Organised by: Cooper Gallery DJCAD University of Dundee in partnership with the British Council


Curated by Cooper Gallery in collaboration with curators and art organisations in China and organised in partnership with the British CouncilCURRENT | 不合时宜 : Contemporary Art from Scotland is a two-year four-phase contemporary art exhibition and forum programme, showcasing for the first time in China the distinctiveness of contemporary art made in Scotland, its grass-roots spirit and its keen debates with the social and political dimensions of art and culture.

EXHIBITIONS PROGRAMME | PHASE ONE

SHANGHAI HIMALAYAS MUSEUM
Poster Club: Wheat, Mud, Machine
Edgar Schmitz: Surplus Cameo Decor: Sindanao 2 
28 June – 9 August 2015
Exhibition Preview: 27 June 2015

HUBS AND FICTIONS: ON CURRENT ART AND IMPORTED NEARNESS
SHANGHAI HIMALAYAS MUSEUM

Shanghai Forum Series #1 
Speakers: Simon Groom, Terry Smith, Wang Nanming and What, How & for Whom/WHW
27 June 2015


ARTISTS & WRITERS IN RESIDENCE | PHASE ONE
Poster Club
Anne-Marie Copestake
Frances Davis (Cooper Gallery Group Critical Writing)
28 June – 31 July 2015

Photos from the launch of CURRENT: Contemporary Art from Scotland at Shanghai Himalayas Museum on 27 June.

Read the CURRENT newsletter from 22 July.

On 29 July Scotland's First Minister Nicola Sturgeon visited the CURRENT exhibitions and saw performances by Artist in Residence Anne-Marie Copestake and Writer in Residence Frances Davis at Shanghai Himalayas Museum. 

The present is the only moment that ever matters.

Under this apparent simplicity, the past and the future are rescinded and in their wake only this perpetually cogent moment is perceived and acknowledged.

Playing off its Chinese title 不合时宜 (Untimely) and drawing upon Roland Barthes succinct aphorism “The contemporary is the untimely”, CURRENT questions the political, social and economic discourses that contest this present moment and its apparition as culture.

Immersed in the excessive flow of money, goods and people that constitute the inflating transnational bubble, the ‘contemporary’ revokes the multiplicity of history in favour of a single all encompassing image; now. With this grandiose claim that only this moment is essential, the ‘contemporary’ acts as the crucial fiction for indexing how culture is valued, exchanged and consumed. And it is this fiction that privileges the ‘contemporary’ as the only ground capable of legitimising the broad spectrum of theoretical positions and critical observations determining what is relevant and of course, valuable.
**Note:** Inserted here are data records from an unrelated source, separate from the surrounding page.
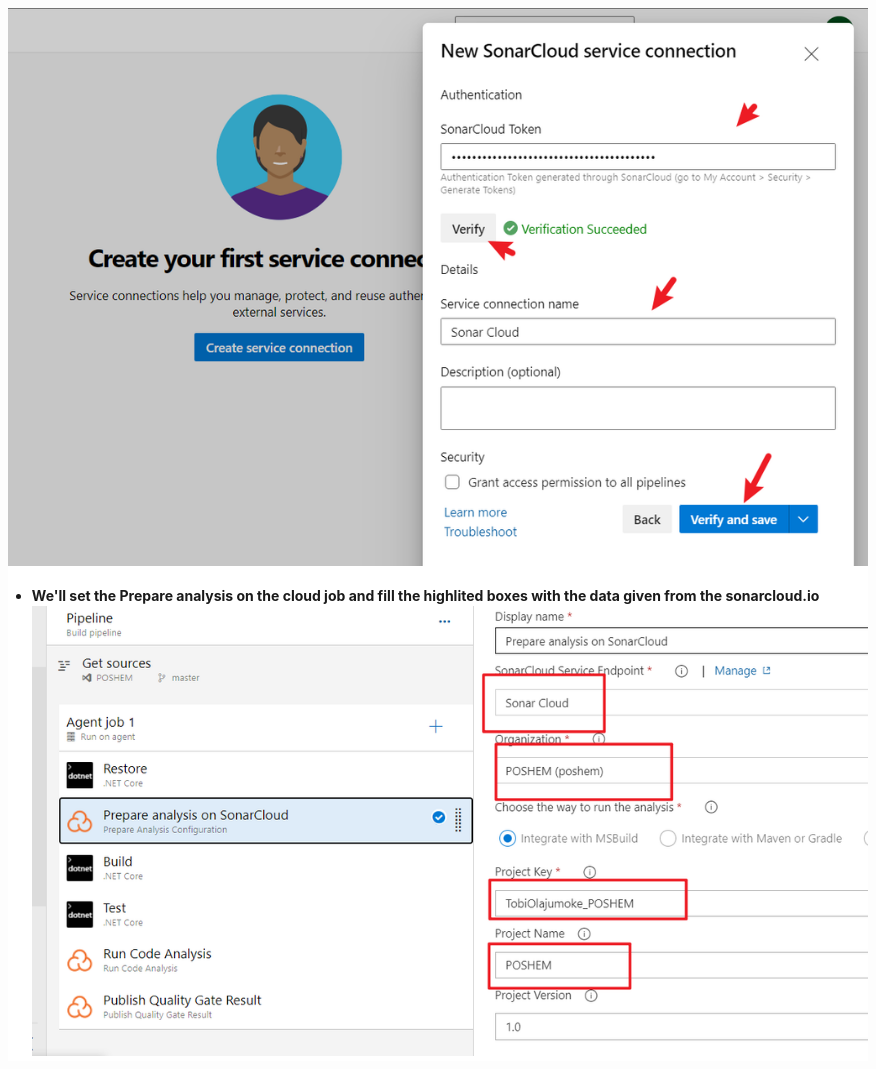 ![Alt text](images/Connection%20Sonar%20cloud.png)

- **We'll set the Prepare analysis on the cloud job and  fill the highlited boxes with the data given from the sonarcloud.io**
![Alt text](images/fill%20sonar%20pipeline%20info.png) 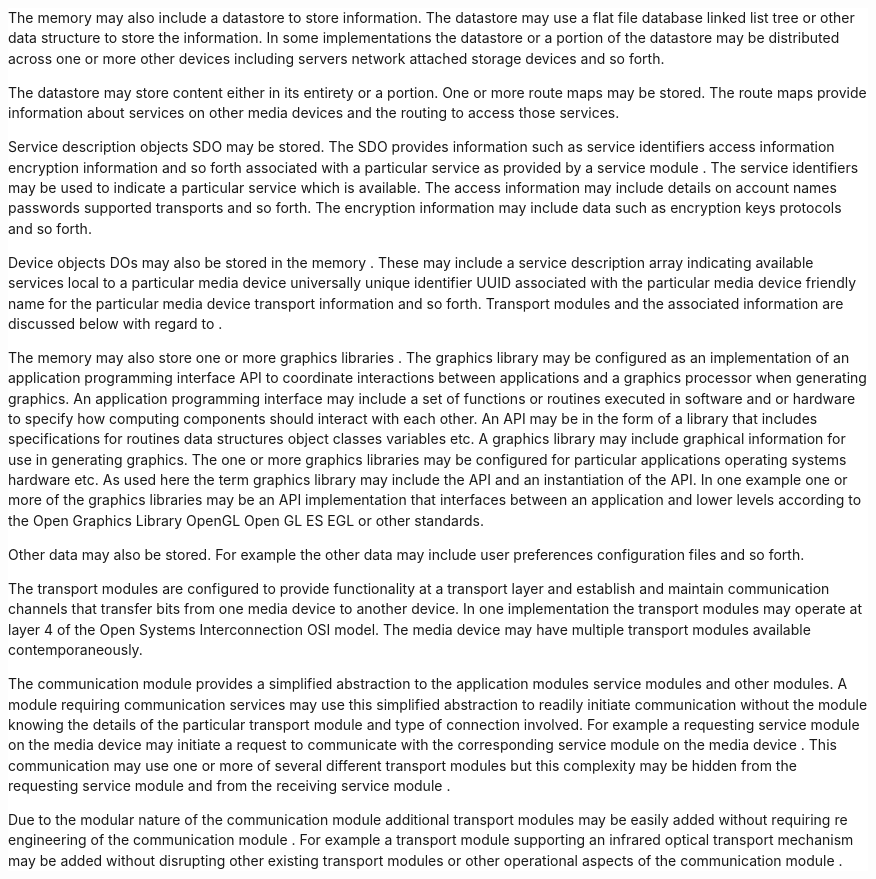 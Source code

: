 The memory may also include a datastore to store information. The datastore may use a flat file database linked list tree or other data structure to store the information. In some implementations the datastore or a portion of the datastore may be distributed across one or more other devices including servers network attached storage devices and so forth.

The datastore may store content either in its entirety or a portion. One or more route maps may be stored. The route maps provide information about services on other media devices and the routing to access those services.

Service description objects SDO may be stored. The SDO provides information such as service identifiers access information encryption information and so forth associated with a particular service as provided by a service module . The service identifiers may be used to indicate a particular service which is available. The access information may include details on account names passwords supported transports and so forth. The encryption information may include data such as encryption keys protocols and so forth.

Device objects DOs may also be stored in the memory . These may include a service description array indicating available services local to a particular media device universally unique identifier UUID associated with the particular media device friendly name for the particular media device transport information and so forth. Transport modules and the associated information are discussed below with regard to .

The memory may also store one or more graphics libraries . The graphics library may be configured as an implementation of an application programming interface API to coordinate interactions between applications and a graphics processor when generating graphics. An application programming interface may include a set of functions or routines executed in software and or hardware to specify how computing components should interact with each other. An API may be in the form of a library that includes specifications for routines data structures object classes variables etc. A graphics library may include graphical information for use in generating graphics. The one or more graphics libraries may be configured for particular applications operating systems hardware etc. As used here the term graphics library may include the API and an instantiation of the API. In one example one or more of the graphics libraries may be an API implementation that interfaces between an application and lower levels according to the Open Graphics Library OpenGL Open GL ES EGL or other standards.

Other data may also be stored. For example the other data may include user preferences configuration files and so forth.

The transport modules are configured to provide functionality at a transport layer and establish and maintain communication channels that transfer bits from one media device to another device. In one implementation the transport modules may operate at layer 4 of the Open Systems Interconnection OSI model. The media device may have multiple transport modules available contemporaneously.

The communication module provides a simplified abstraction to the application modules service modules and other modules. A module requiring communication services may use this simplified abstraction to readily initiate communication without the module knowing the details of the particular transport module and type of connection involved. For example a requesting service module on the media device may initiate a request to communicate with the corresponding service module on the media device . This communication may use one or more of several different transport modules but this complexity may be hidden from the requesting service module and from the receiving service module .

Due to the modular nature of the communication module additional transport modules may be easily added without requiring re engineering of the communication module . For example a transport module supporting an infrared optical transport mechanism may be added without disrupting other existing transport modules or other operational aspects of the communication module .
In navigating the flux of the transnational, the ‘contemporary’ offers an affective register for defining a fiction of unity. This is also inscribed in the transnational perception of Chinese contemporary art. After exploding onto the international scene, Chinese contemporary art transmogrified from a plurality of practices into an identifiable ‘aesthetic regime’ by the use of ‘contemporary’ as its stabilising prefix. Through showing contemporary artworks from Scotland in China, CURRENT brings this fictive function of the contemporary into sharp relief.

To provoke a sustained critique on the ‘contemporary’, CURRENT holds these two images of the ‘contemporary’ in proximity, revealing in the words of Barthes, an ‘untimely’ and displaced temporality. Un-anchored from their social and cultural context, these two iterations of the ‘contemporary’ are remediated under the hypothetical universality of the transnational. In this geographical and discursive move, CURRENT challenges how the ‘contemporary’ functions and ascribes legitimacy.

Showcasing artworks by artists of different generations, CURRENT emphasises the complexity of practices thriving in Scotland. Defined by originality and risk-taking this complexity resists, subverts and transforms how art and culture are stereotypically seen, valued and understood on the international stage.

Including solo exhibitions by Bruce McLean, Poster Club (Anne-Marie Copestake, Charlie Hammond, Tom O'Sullivan, Nicolas Party, Ciara Phillips and Michael Stumpf), Edgar Schmitz, Ross Sinclair, Lucy Skaer and Corin Sworn, CURRENT also presents seminal British Artists’ Video works of the 1970s & 1980s from the REWIND research project at DJCAD and a moving image screening programme of emerging artists’ works from Scotland.

The two opening exhibitions exemplify the curatorial ethos of CURRENT. Surplus Cameo Decor: Sindanao 2 by Edgar Schmitz is a discursive process of artistic and critical dialogue, whilst Wheat, Mud, Machine illuminates the experimental and collaborative spirit of Poster Club which embodies the plurality and complexity of contemporary cultural practice.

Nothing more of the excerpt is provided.